With nearly two-thirds of all Idaho land controlled by the federal government, Republican Rep. Raul Labrador says it’s time his home state and others control some of the property.
On Thursday, Labrador made his case to a House subcommittee, urging his colleagues to approve a plan that would allow pilot projects that would allow state and local officials to manage up to 2 percent of the 193 million acres of federally owned forest land across the country.
“Let’s give control to the people who are closest to the land and know it best,” said Labrador, a member of the House Natural Resources Committee.

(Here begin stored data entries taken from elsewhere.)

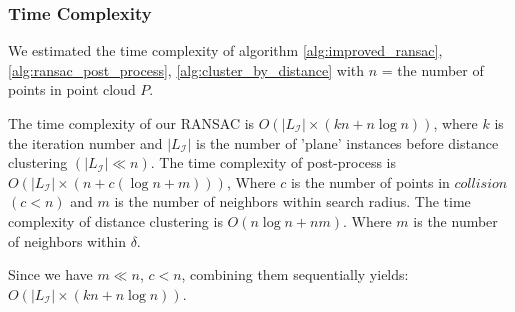 \documentclass[a4paper,9pt]{article}
\begin{document}
\subsubsection{Time Complexity}
We estimated the time complexity of algorithm \ref{alg:improved_ransac}, \ref{alg:ransac_post_process}, \ref{alg:cluster_by_distance} with $n$ = the number of points in point cloud $P$.
\\\par
The time complexity of our RANSAC is $O(|L_\mathcal{I}|\times(kn + n\log n))$, where $k$ is the iteration number and $|L_\mathcal{I}|$ is the number of 'plane' instances before distance clustering $(|L_\mathcal{I}| \ll n)$. The time complexity of post-process is $O(|L_\mathcal{I}| \times (n + c(\log n + m)))$, Where $c$ is the number of points in $collision$ $(c < n)$ and $m$ is the number of neighbors within search radius. The time complexity of distance clustering is $O(n\log n + nm)$. Where $m$ is the number of neighbors within $\delta$.
\\\par
Since we have $m \ll n$, $c < n$, combining them sequentially yields: $O(|L_\mathcal{I}|\times(kn + n\log n))$.






\end{document}
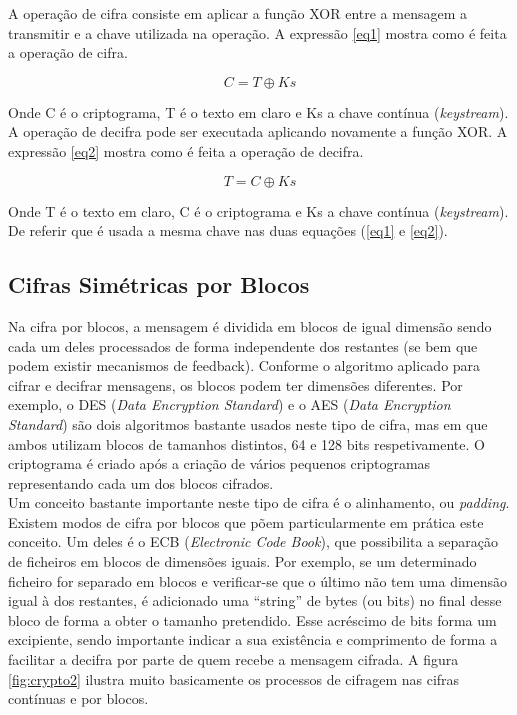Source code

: \documentclass[a4paper,11pt,openright,oneside]{report}
\begin{document}
A operação de cifra consiste em aplicar a função XOR entre a mensagem a transmitir e a chave utilizada na operação. A expressão \ref{eq1} mostra como é feita a operação de cifra.

\begin{equation}
\label{eq1}
C = T \oplus Ks
\end{equation}

Onde C é o criptograma, T é o texto em claro e Ks a chave contínua (\textit{keystream}).\\

A operação de decifra pode ser executada aplicando novamente a função XOR. A expressão \ref{eq2} mostra como é feita a operação de decifra.

\begin{equation}
\label{eq2}
T = C \oplus Ks
\end{equation}

Onde T é o texto em claro, C é o criptograma e Ks a chave contínua (\textit{keystream}).\\

De referir que é usada a mesma chave nas duas equações (\ref{eq1} e \ref{eq2}).

\subsection{Cifras Simétricas por Blocos}

Na cifra por blocos, a mensagem é dividida em blocos de igual dimensão sendo cada um deles processados de forma independente dos restantes (se bem que podem existir mecanismos de feedback). Conforme o algoritmo aplicado para cifrar e decifrar mensagens, os blocos podem ter dimensões diferentes. Por exemplo, o DES (\textit{Data Encryption Standard}) e o AES (\textit{Data Encryption Standard}) são dois algoritmos bastante usados neste tipo de cifra, mas em que ambos utilizam blocos de tamanhos distintos, 64 e 128 bits respetivamente. O criptograma é criado após a criação de vários pequenos criptogramas representando cada um dos blocos cifrados.\\

Um conceito bastante importante neste tipo de cifra é o alinhamento, ou \textit{padding}. Existem modos de cifra por blocos que põem particularmente em prática este conceito. Um deles é o ECB (\textit{Electronic Code Book}), que possibilita a separação de ficheiros em blocos de dimensões iguais. Por exemplo, se um determinado ficheiro for separado em blocos e verificar-se que o último não tem uma dimensão igual à dos restantes, é adicionado uma “string” de bytes (ou bits) no final desse bloco de forma a obter o tamanho pretendido. Esse acréscimo de bits forma um excipiente, sendo importante indicar a sua existência e comprimento de forma a facilitar a decifra por parte de quem recebe a mensagem cifrada. A figura \ref{fig:crypto2} ilustra muito basicamente os processos de cifragem nas cifras contínuas e por blocos.
\end{document}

The hearing came one day after 10 defendants pleaded not guilty in a federal court in Oregon to conspiracy charges stemming from the takeover of the Malheur National Wildlife Refuge.
The takeover, which lasted 41 days, drew attention to the simmering tensions that surround federal control of vast amounts of land, though Labrador has championed the cause for years. Sixteen people face federal charges in the case.
Labrador said his plan would let governor-appointed advisory committees decide how to use the land, which could include timber harvesting and recreational use, helping the local economy. He said the “mismanagement” of national forests has cost both jobs and environmental damage and that his plan would give state officials “a chance to show that they can manage the land.”
The issue of how to best manage the federal government’s vast holdings of 640 million acres of land is becoming a hot one on the 2016 campaign trail.
Seeking to win votes in the Nevada GOP presidential caucus this week, Texas GOP Sen. Ted Cruz proposed giving the state of Nevada control of all of its federal land.
And a Republican candidate for Wyoming’s lone U.S. House seat made news last week by suggesting that the federal government relinquish control of Yellowstone and Grand Teton national parks to the state of Wyoming.
Opponents, including Republican presidential front-runner Donald Trump, say it would be a mistake for the federal government to relinquish control of its properties.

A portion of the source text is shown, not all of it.